After rising to $119 billion in 2008, lunch daypart sales declined 4 percent in 2009, and sales are estimated to fall another 3 percent in 2010 to $112 billion.

“This has been a very tough climate for lunch foodservice and its counterparts, and that won’t change overnight although change is coming,” predicts Dan Montuori, publisher of Packaged Facts. “Growth in the lunch daypart still faces a few near-term challenges including the impact of unemployment on work-driven restaurant routines, bargain-minded consumers who weigh the cost of a bagged lunch against the indulgence of eating out and an industry environment in which players are chasing foot traffic at the expense of guest check through the extreme push of value meal deals.”

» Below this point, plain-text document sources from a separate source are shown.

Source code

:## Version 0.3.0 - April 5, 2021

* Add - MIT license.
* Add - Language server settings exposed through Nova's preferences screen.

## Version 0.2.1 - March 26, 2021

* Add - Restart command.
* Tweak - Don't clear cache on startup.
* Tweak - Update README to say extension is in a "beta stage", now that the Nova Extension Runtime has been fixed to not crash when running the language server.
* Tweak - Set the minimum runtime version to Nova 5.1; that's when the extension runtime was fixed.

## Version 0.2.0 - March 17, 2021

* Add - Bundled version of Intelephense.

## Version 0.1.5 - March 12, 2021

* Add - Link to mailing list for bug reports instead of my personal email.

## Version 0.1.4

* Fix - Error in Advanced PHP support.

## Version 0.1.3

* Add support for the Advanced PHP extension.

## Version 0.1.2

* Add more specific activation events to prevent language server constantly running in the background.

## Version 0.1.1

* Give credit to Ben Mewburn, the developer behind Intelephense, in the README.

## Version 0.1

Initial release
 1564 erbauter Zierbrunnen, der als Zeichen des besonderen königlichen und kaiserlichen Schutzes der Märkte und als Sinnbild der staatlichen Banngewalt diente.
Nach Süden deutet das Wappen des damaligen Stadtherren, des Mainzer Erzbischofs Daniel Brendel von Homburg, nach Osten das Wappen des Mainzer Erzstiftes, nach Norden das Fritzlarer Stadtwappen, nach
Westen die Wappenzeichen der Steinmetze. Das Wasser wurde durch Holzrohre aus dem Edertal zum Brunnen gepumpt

By pushing the price envelope with $1 deals for lunch, operators are creating the same pool of “extreme affordability” customers as in the breakfast segment – customers hooked on products that have undermined guest check averages yet have ironically helped sustain the industry. Respondents to Packaged Facts proprietary survey reveal that interest in lunchtime meals priced under $5 and under $10 is stable across household income brackets, suggesting price sensitivity among a large segment of diners regardless of their personal wages. Respondents aged 18-24 are 60 percent more likely than average to choose a restaurant because it offers meals under $3.

Yet, as in the breakfast daypart, ubiquitous limited time offer lunch meal deals – with their allure to attract new visits and test longer-term menu strategies – and the addition of bundling components could allow restaurants to build up guest check sizes without sacrificing foot traffic, according to the report., which cites as examples Taco Bell’s $2 Meal Deal, which by offering three items for $2 is intended as a twist on the more common 1:1 ratio of items per dollar as featured in jack in the Box’s “Pick 3 for $3” customizable LTO (limited time offer) value meal. Also, as with breakfast, strategies by operators like Denny’s and Bob Evans to place everyday value for quality food at the forefront of their branding initiatives plays well in the family restaurant segment, where value for the money has always been a selling point.

Finally, ingredients are almost as important as price for many consumers when dining out and foodservice operators are confirming guests’ growing interest in better-for-you choices. Customers are seeking positive health benefits from ingredients like fiber and whole grains and menu items featuring more vegetables or fruit but less meat. Packaged Facts’ research suggests that students are more likely than average to be influenced by healthful lunch foodservice offerings, while both men and women are likely to choose a restaurant that offers smaller portion sizes to reduce cost and control calories.

Knowing what consumers want to munch for lunch and what they want to pay is knowledge that can be turned into an advantage in the competition for the critical foodservice dollar by the observant food retailer.